Researchers from the Imperial College London and the University of Minnesota have developed a technique that accelerates nanopore single-molecule detection 1000 fold. Single-molecule dielectrophoretic trapping, coupled with nanopore sensing, allows detection of molecules even at femtomolar concentrations. The study has been published in the journal Nature Communications.
Single molecule detection and identification can have very positive consequences in genomics and proteomics, especially when applied to healthcare. Instead of analyzing a sample of several molecules and extracting the average information, single molecule techniques examine molecules one by one. Kinetics and dynamics information can be obtained in real time of each molecule. The launch of the MinION has allowed to perform single molecule analysis by nanopore sensing; in this technique, molecules go through a tiny hole and generate a measurable change in electrical current when crossing it. The method has been already used to sequence DNA or identify proteins. Despite being so promising, the nanopore has a fundamental drawback: the access of the bulk sample to the sensor is diffusion-limited. Molecules need to be close to the nanopore to be captured, so tipically only a fraction of the sample reaches the hole. This limitation results also in long experiments. To solve this problem, the researchers at ICL have found a way to attract the molecules to the pore, making the process 1000 times more efficient.

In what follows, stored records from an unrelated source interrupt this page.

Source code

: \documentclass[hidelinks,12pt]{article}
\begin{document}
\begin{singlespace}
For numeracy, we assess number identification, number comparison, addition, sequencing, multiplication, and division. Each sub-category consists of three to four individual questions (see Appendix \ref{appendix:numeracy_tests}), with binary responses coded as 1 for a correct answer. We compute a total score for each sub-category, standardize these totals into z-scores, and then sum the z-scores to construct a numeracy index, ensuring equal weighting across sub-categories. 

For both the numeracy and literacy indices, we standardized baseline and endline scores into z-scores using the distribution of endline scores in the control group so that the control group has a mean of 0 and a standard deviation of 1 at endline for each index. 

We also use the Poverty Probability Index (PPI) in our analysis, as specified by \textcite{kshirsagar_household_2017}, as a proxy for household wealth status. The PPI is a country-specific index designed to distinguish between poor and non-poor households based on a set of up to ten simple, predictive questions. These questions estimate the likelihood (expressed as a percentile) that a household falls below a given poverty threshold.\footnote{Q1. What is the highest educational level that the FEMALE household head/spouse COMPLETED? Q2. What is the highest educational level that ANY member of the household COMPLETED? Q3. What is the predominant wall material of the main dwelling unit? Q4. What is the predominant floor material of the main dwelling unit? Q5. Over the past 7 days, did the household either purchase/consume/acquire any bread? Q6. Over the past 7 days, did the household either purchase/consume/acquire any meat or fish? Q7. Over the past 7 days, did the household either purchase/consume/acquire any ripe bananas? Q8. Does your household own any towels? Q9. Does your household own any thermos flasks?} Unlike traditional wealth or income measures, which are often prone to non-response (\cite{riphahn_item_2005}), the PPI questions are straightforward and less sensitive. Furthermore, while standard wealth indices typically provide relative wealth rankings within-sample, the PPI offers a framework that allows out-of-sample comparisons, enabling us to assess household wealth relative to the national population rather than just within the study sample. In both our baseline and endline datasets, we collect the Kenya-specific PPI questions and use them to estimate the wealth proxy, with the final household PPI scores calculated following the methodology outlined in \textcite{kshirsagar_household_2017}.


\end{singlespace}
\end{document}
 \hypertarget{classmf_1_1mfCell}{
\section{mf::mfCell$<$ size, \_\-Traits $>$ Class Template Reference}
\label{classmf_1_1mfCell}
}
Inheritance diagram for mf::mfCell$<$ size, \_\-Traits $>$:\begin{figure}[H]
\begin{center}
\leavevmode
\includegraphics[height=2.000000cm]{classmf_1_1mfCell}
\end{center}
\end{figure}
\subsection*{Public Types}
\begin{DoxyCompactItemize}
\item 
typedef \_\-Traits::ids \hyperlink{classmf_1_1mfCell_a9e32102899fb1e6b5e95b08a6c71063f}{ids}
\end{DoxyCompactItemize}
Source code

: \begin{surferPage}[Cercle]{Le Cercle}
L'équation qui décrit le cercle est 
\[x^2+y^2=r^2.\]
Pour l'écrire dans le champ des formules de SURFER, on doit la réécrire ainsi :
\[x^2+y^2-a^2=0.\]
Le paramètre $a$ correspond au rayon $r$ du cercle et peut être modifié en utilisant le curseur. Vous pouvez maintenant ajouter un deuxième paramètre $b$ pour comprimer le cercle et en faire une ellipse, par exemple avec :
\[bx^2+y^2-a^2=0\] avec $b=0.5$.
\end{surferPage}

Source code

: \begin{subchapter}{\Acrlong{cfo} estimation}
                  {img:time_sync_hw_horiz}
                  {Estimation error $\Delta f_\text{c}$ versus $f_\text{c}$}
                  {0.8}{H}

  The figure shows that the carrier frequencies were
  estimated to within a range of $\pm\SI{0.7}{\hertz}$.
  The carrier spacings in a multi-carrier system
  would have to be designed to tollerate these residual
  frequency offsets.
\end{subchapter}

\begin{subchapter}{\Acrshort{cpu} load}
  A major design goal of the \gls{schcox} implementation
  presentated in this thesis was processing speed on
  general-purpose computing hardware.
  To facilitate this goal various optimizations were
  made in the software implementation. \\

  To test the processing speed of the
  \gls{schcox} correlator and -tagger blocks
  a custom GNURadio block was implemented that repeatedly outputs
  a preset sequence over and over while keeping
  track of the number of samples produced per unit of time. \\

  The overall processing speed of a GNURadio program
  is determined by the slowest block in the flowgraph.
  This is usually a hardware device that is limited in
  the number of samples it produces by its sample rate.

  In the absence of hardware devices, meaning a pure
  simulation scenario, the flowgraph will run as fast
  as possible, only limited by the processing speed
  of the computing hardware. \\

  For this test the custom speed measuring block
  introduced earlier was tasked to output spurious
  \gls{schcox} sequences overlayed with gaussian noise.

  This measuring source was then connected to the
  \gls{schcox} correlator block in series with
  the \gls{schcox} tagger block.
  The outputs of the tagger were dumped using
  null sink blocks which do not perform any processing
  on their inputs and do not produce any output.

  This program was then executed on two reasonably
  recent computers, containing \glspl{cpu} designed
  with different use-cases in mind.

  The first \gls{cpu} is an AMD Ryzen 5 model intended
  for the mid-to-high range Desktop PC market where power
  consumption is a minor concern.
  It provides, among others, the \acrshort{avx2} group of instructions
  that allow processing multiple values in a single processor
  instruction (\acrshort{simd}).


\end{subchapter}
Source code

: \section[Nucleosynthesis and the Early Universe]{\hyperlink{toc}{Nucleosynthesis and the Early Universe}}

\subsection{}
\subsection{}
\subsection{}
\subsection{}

A dielectrophoretic trap captures molecules near the nanopore
The researchers integrated a dielectrophoretic trap at the nanopore opening. An electrically-charged nanopipette pulls the molecules towards the sensor, which is much more efficient than waiting for them to approach it just by diffusion. The trap allows to regulate the volume of sample at which molecules are attracted to the pore, and increases the number of detected molecules per unit time, even at very low concentrations.
The dielectrophoretic trap enhances nanopore sensing sensitivity and single-molecule detection capacity. Rare molecules in very dilute samples will be easier to detect, and this could have important applications when looking for certain epigenetic marks related to cancer.